But a conservatorship, Potuto said, “isn’t required. Any sort of adoption would have been fine because it would have made the relationship formal.”
The choice of a conservatorship was — at the least, experts agree — unusual. Local attorneys specializing in conservatorships in Tennessee told The Post they had never seen a document like the petition the Tuohys filed in 2004 asking a judge to approve their conservatorship of Oher.

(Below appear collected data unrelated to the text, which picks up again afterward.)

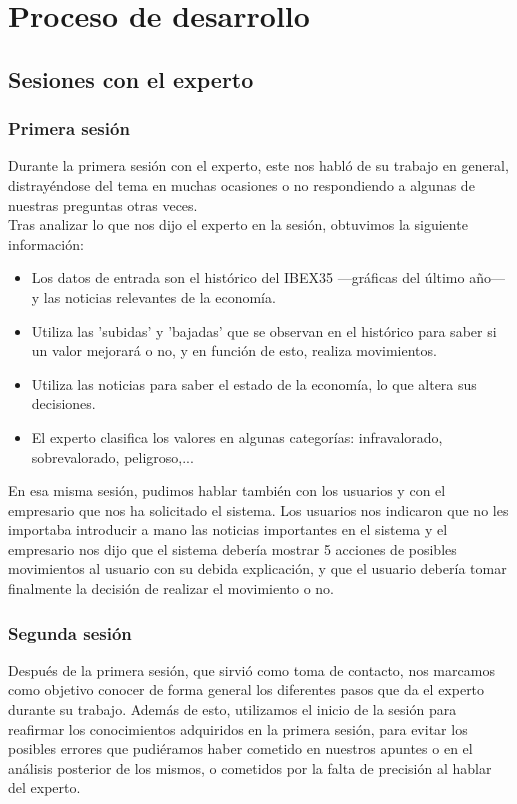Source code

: \section{Proceso de desarrollo}
\subsection{Sesiones con el experto}
\subsubsection{Primera sesión}
Durante la primera sesión con el experto, este nos habló de su trabajo en general, distrayéndose del tema en muchas ocasiones o no respondiendo a algunas de nuestras preguntas otras veces.\\

Tras analizar lo que nos dijo el experto en la sesión, obtuvimos la siguiente información:\\
\begin{itemize}
\item Los datos de entrada son el histórico del IBEX35 ---gráficas del último año--- y las noticias relevantes de la economía.
\item Utiliza las 'subidas' y 'bajadas' que se observan en el histórico para saber si un valor mejorará o no, y en función de esto, realiza movimientos.
\item Utiliza las noticias para saber el estado de la economía, lo que altera sus decisiones.
\item El experto clasifica los valores en algunas categorías: infravalorado, sobrevalorado, peligroso,... 
\end{itemize}

En esa misma sesión, pudimos hablar también con los usuarios y con el empresario que nos ha solicitado el sistema. Los usuarios nos indicaron que no les importaba introducir a mano las noticias importantes en el sistema y el empresario nos dijo que el sistema debería mostrar 5 acciones de posibles movimientos al usuario con su debida explicación, y que el usuario debería tomar finalmente la decisión de realizar el movimiento o no.  

\subsubsection{Segunda sesión}
Después de la primera sesión, que sirvió como toma de contacto, nos marcamos como objetivo conocer de forma general los diferentes pasos que da el experto durante su trabajo. Además de esto, utilizamos el inicio de la sesión para reafirmar los conocimientos adquiridos en la primera sesión, para evitar los posibles errores que pudiéramos haber cometido en nuestros apuntes o en el análisis posterior de los mismos, o cometidos por la falta de precisión al hablar del experto.\\

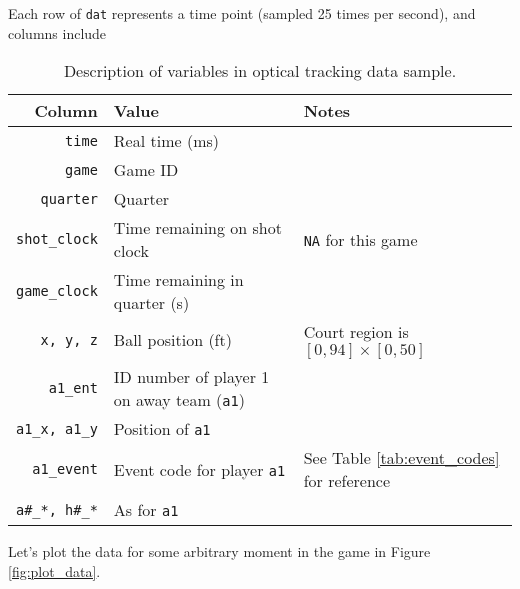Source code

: \documentclass{article}\usepackage[]{graphicx}\usepackage[]{color}
\begin{document}
Each row of \texttt{dat} represents a time point (sampled 25 times per second), and columns include
\begin{table}[!h]
\begin{center}
\begin{tabular}{r|ll}
\toprule
Column & Value & Notes \\
\midrule
\texttt{time} & Real time (ms) & \\
\texttt{game} & Game ID & \\
\texttt{quarter} & Quarter & \\
\texttt{shot\_clock} & Time remaining on shot clock & \texttt{NA} for this game \\
\texttt{game\_clock} & Time remaining in quarter (s) & \\
\texttt{x, y, z} & Ball position (ft) & Court region is $[0, 94] \times [0, 50]$ \\
\texttt{a1\_ent} & ID number of player 1 on away team (\texttt{a1}) & \\
\texttt{a1\_x, a1\_y} & Position of \texttt{a1} & \\
\texttt{a1\_event} & Event code for player \texttt{a1} &  See Table \ref{tab:event_codes} for reference \\
\texttt{a\#\_*, h\#\_*} & As for \texttt{a1} & \\
\bottomrule
\end{tabular}
\caption{Description of variables in optical tracking data sample.}
\label{tab:data_desc}
\end{center}
\end{table}

Let's plot the data for some arbitrary moment in the game in Figure \ref{fig:plot_data}.
\end{document}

Tennessee conservatorships were designed for people with mental or physical disabilities, said Patrick McKenrick, a conservatorship attorney and an adjunct professor at the University of Tennessee College of Law. But Oher has no known disabilities, a fact the Tuohys acknowledge in their 2004 filing.
“A young man going to college, playing sports at an extremely high level, who’s not disabled — a conservatorship like this wouldn’t be anywhere near the first set of tools I would look to ensure that someone could help him,” McKenrick said.
Judges have an obligation to impose the “least restrictive means to secure [the] well-being” of the person in the conservatorship, McKenrick said. But the judge’s order imposed a far-reaching “plenary” conservatorship that takes away most of Oher’s legal rights. And while the Tuohys’ petition asked for the arrangement to continue “at least until he reaches the age of 25 or until terminated by order of this court prior to that time,” the judge’s order imposed it indefinitely.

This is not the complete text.